Activity:
Two lines in the data below mark the range: the one with "Для работы с" and the one with "Task Manager 2024". Return both, along with every line between them, exactly.

Data for this exercise:
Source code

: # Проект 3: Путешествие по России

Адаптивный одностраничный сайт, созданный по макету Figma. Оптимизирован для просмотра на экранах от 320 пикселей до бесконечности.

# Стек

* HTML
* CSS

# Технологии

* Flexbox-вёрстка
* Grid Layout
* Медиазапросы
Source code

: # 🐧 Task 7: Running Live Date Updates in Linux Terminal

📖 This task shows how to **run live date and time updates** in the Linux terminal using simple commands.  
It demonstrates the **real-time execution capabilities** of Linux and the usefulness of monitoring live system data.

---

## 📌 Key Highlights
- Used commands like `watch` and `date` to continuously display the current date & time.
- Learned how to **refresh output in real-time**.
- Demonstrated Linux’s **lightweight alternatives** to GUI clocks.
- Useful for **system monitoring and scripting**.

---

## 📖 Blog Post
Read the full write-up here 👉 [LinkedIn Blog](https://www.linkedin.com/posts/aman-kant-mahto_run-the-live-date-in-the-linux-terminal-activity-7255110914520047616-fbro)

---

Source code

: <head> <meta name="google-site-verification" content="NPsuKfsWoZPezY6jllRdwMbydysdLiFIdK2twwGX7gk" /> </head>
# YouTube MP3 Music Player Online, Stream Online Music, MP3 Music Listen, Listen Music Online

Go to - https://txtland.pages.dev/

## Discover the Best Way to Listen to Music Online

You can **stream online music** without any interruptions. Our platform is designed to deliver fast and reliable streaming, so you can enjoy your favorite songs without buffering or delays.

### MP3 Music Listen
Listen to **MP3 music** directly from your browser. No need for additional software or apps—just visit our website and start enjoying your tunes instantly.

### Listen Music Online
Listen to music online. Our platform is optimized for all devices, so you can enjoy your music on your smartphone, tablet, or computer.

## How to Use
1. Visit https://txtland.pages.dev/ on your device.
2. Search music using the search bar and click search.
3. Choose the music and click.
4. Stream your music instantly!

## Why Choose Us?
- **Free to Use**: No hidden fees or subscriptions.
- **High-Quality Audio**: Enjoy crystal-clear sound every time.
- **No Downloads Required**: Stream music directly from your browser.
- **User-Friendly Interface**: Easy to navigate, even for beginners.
==
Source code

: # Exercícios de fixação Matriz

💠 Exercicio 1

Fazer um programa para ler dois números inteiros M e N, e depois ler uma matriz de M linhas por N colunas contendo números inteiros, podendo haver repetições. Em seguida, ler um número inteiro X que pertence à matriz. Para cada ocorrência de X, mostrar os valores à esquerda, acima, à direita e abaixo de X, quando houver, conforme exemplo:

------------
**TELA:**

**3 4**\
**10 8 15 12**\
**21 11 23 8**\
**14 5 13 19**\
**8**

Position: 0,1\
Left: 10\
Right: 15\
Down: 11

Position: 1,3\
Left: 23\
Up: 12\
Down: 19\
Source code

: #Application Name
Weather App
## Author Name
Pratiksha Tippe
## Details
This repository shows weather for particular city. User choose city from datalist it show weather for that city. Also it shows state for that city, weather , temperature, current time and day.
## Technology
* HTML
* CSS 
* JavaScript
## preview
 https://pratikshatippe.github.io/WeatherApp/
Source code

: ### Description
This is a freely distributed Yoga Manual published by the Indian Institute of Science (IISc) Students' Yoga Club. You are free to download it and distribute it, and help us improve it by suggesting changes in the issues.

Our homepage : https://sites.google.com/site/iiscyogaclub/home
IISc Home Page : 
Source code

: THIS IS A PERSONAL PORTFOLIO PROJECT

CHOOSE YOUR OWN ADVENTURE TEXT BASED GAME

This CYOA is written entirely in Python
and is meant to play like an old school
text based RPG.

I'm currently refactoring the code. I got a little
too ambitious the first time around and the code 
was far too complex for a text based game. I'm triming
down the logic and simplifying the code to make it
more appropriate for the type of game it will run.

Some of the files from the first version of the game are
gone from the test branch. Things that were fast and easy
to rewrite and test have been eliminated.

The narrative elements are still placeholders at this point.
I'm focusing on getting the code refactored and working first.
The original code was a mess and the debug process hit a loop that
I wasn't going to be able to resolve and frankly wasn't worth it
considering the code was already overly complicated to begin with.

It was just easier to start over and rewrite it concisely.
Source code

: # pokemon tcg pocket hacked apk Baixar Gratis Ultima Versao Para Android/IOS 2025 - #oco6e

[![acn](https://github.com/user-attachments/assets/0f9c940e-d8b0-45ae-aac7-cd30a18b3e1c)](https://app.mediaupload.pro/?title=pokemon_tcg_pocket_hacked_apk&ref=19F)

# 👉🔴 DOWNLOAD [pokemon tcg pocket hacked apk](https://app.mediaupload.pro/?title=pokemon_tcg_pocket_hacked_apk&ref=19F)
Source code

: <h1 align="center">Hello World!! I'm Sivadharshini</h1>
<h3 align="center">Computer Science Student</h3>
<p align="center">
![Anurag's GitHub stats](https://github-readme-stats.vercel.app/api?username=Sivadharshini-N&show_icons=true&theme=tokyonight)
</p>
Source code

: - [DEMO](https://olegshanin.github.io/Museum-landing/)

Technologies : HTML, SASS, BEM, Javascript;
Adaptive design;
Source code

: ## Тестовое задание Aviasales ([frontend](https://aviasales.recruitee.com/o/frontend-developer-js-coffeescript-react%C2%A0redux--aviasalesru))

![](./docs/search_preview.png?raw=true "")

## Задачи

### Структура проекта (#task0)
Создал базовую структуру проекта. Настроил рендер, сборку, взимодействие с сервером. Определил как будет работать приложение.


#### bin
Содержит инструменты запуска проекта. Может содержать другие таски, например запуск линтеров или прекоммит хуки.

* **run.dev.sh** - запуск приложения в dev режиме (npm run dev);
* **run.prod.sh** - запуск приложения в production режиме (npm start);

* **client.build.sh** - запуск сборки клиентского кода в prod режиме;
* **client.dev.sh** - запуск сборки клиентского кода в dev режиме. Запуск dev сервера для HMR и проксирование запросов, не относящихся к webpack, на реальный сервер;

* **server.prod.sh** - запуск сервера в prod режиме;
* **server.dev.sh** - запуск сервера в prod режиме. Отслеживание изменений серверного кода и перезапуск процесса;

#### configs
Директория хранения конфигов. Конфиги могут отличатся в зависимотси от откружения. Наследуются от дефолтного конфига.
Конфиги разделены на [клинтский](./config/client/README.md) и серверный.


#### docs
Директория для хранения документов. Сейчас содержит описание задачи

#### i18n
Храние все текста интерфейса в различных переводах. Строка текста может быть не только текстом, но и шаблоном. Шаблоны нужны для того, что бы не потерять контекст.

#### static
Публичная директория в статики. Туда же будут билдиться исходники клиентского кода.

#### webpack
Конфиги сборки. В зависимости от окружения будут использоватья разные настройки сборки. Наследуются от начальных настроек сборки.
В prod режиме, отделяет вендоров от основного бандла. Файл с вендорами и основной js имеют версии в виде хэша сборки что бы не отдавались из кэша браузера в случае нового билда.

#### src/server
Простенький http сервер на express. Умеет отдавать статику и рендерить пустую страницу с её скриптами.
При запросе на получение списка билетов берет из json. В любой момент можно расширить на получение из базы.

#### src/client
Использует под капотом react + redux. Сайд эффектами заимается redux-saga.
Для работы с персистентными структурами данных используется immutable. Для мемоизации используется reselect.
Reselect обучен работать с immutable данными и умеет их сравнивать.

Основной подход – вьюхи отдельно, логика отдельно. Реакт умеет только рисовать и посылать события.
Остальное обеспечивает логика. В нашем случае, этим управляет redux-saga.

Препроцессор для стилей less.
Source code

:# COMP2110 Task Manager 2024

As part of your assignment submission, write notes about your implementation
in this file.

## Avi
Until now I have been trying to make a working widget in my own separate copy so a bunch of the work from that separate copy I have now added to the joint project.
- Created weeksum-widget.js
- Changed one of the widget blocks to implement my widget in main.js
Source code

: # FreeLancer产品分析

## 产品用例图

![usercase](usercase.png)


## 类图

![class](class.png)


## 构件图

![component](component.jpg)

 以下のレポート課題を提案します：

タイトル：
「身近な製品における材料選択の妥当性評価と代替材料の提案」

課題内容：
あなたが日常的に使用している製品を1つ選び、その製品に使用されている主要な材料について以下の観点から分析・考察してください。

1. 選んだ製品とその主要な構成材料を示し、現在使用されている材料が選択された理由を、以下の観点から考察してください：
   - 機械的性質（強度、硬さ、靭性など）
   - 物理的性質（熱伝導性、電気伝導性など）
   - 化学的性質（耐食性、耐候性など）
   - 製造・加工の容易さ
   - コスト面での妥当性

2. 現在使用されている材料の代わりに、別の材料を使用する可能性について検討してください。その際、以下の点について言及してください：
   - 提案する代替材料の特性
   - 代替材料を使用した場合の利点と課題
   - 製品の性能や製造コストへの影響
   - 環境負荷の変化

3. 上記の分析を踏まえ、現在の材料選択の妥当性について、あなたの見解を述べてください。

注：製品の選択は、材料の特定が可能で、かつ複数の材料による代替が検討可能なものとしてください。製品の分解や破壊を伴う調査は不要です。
...
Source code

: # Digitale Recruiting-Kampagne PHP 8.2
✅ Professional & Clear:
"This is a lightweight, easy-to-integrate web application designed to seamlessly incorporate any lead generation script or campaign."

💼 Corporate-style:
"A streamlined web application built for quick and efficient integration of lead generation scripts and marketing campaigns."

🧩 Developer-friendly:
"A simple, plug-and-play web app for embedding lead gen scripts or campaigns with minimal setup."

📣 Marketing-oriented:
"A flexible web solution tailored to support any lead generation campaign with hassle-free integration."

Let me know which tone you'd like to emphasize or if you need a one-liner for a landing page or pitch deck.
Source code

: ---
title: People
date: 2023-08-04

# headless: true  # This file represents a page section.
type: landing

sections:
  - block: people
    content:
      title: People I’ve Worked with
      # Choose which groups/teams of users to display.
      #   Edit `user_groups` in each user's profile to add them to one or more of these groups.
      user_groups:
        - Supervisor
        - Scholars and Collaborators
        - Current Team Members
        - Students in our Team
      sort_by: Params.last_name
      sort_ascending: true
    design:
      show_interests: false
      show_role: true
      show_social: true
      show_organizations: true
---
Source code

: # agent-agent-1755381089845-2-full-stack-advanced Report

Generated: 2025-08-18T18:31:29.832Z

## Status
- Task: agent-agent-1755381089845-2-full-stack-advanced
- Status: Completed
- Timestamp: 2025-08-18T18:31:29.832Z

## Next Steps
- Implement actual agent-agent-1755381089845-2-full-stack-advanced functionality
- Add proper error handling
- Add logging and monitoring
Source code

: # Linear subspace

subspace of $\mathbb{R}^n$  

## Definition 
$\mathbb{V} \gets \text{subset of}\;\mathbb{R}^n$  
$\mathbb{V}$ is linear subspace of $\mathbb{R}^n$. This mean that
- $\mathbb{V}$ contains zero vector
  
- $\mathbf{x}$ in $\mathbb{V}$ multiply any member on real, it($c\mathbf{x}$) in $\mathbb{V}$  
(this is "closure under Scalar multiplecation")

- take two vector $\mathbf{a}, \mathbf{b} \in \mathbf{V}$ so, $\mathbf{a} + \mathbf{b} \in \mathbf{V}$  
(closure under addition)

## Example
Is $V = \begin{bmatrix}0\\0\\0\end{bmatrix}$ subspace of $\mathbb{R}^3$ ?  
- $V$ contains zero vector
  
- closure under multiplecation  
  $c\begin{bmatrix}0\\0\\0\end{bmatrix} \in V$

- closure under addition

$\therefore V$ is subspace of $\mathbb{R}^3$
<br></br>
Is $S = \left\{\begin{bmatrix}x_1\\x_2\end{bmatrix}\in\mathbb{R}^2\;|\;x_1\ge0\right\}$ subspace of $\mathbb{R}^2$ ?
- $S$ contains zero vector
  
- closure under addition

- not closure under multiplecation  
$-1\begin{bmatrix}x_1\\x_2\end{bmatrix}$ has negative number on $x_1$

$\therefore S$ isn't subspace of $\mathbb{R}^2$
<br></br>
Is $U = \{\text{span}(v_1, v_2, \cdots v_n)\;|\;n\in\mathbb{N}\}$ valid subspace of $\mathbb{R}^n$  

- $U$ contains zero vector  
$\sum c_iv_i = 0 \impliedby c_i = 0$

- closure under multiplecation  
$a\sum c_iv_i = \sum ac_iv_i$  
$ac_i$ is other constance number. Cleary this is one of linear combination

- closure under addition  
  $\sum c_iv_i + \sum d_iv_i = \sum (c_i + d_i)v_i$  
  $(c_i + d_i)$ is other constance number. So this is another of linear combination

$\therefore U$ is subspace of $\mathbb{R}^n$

Task response:
Для работы с персистентными структурами данных используется immutable. Для мемоизации используется reselect.
Reselect обучен работать с immutable данными и умеет их сравнивать.

Основной подход – вьюхи отдельно, логика отдельно. Реакт умеет только рисовать и посылать события.
Остальное обеспечивает логика. В нашем случае, этим управляет redux-saga.

Препроцессор для стилей less.
Source code

:# COMP2110 Task Manager 2024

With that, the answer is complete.